Start of Block

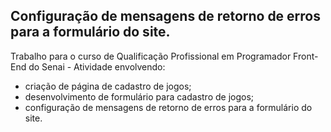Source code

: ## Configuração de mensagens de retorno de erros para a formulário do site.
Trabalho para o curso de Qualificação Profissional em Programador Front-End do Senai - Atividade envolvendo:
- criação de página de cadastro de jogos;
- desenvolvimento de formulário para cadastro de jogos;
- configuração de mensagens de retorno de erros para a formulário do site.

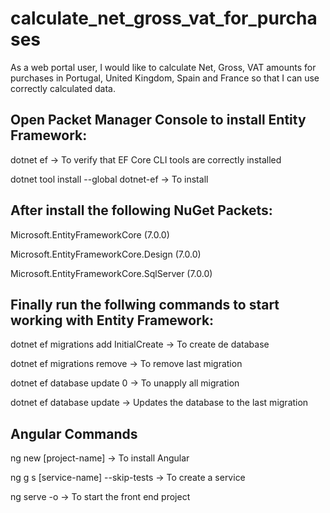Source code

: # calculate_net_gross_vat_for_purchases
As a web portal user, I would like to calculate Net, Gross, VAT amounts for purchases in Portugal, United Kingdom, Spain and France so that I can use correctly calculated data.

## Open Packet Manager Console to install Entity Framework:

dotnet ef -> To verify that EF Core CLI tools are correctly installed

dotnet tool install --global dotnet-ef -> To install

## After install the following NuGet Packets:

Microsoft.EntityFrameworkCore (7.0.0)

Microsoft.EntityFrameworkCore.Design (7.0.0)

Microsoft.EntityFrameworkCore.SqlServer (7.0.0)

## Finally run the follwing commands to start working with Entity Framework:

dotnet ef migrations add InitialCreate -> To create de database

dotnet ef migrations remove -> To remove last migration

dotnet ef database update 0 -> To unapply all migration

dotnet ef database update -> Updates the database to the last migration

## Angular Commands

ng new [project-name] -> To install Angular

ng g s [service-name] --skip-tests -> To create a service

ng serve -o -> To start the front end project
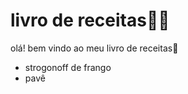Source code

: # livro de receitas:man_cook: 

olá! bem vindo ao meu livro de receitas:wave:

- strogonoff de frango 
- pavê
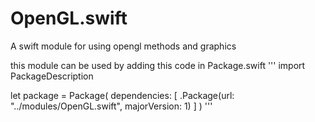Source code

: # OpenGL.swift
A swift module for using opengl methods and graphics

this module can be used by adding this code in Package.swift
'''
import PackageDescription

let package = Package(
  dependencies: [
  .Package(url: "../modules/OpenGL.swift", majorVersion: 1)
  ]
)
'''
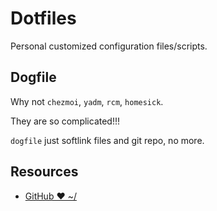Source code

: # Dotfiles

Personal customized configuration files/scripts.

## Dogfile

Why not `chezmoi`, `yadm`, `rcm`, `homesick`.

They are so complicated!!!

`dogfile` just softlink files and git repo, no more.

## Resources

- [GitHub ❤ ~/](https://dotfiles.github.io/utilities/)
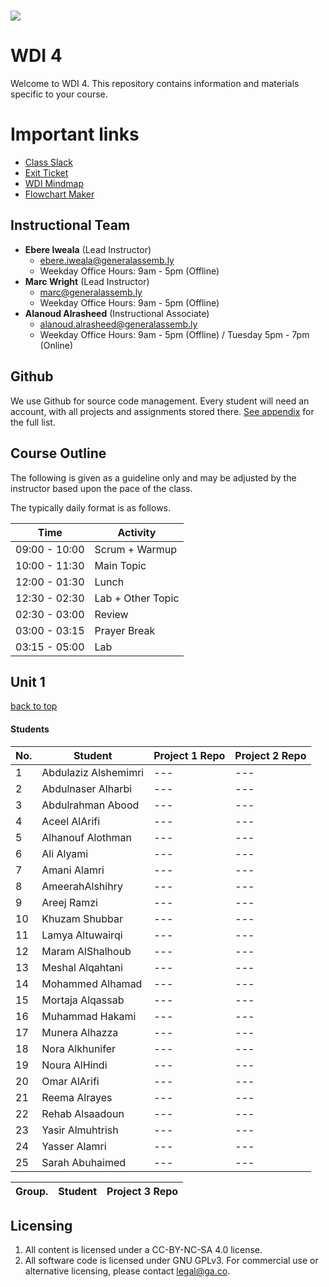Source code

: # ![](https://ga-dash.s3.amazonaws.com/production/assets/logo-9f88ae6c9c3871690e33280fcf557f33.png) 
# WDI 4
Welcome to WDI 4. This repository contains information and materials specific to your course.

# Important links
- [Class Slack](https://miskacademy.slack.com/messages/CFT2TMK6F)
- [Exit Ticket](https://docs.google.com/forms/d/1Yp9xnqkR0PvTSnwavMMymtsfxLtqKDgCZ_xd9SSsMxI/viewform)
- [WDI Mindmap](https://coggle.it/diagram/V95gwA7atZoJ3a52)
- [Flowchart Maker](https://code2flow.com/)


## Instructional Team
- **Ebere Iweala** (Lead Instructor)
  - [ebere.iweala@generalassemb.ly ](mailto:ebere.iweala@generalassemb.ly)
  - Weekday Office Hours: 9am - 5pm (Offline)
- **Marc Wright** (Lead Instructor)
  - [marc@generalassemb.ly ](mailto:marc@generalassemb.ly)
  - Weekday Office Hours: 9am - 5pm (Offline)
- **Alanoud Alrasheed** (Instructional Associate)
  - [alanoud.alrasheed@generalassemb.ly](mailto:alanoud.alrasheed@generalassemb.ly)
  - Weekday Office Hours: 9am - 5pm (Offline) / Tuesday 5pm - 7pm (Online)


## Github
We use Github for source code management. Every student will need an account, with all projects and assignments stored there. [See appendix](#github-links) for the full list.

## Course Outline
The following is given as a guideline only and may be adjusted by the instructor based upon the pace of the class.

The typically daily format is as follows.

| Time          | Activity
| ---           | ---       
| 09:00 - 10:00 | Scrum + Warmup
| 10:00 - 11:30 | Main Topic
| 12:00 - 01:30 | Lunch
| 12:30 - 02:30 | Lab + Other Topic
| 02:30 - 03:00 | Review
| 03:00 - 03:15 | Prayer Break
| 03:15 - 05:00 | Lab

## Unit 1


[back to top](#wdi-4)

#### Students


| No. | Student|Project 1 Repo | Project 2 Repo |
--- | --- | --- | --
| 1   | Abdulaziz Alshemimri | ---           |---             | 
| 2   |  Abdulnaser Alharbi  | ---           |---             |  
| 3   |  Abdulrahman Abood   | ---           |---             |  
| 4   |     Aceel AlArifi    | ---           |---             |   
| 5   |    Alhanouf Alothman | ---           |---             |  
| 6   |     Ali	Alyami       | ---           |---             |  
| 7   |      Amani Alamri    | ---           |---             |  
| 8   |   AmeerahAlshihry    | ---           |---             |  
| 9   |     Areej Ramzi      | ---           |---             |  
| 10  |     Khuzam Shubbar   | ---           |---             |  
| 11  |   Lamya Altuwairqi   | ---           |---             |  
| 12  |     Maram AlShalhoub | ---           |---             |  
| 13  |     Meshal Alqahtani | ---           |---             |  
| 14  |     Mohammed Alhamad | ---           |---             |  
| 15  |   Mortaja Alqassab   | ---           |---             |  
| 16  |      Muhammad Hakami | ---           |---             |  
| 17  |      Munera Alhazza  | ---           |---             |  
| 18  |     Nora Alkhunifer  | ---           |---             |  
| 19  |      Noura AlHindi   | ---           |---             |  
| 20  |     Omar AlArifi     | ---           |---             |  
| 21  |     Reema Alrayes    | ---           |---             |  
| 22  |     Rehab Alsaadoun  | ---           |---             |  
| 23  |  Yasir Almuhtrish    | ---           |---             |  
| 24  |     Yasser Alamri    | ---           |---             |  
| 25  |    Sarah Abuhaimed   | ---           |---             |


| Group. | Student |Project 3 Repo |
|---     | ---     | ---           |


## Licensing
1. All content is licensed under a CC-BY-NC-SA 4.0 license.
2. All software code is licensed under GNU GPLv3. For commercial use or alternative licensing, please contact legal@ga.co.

End of Block
Start of Block

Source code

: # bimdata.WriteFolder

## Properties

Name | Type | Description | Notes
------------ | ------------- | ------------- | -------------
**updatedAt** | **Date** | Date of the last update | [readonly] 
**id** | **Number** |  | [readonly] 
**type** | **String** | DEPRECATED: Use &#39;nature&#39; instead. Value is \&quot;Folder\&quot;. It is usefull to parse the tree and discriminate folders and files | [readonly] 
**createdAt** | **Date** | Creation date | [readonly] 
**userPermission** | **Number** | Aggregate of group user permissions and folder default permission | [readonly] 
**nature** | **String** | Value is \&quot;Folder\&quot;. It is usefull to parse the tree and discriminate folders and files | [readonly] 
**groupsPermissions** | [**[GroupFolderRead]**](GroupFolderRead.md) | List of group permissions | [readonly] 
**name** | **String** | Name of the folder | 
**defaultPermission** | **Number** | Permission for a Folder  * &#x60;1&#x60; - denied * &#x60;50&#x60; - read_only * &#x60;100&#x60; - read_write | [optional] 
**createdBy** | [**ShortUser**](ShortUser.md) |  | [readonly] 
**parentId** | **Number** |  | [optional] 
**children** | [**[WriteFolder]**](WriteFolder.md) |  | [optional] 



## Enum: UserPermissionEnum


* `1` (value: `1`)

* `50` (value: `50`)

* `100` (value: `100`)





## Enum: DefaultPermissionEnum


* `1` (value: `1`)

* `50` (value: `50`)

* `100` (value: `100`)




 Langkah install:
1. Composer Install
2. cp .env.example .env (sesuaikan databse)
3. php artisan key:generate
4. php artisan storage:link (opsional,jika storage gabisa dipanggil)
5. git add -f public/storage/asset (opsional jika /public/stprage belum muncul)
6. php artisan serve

End of Block
Start of Block

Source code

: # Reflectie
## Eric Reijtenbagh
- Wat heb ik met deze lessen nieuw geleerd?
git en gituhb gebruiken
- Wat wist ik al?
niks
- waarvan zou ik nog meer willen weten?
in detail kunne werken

End of Block

Exercise details »
Only a number is expected here: how many lines above contain the word "Angular".

Your response »
2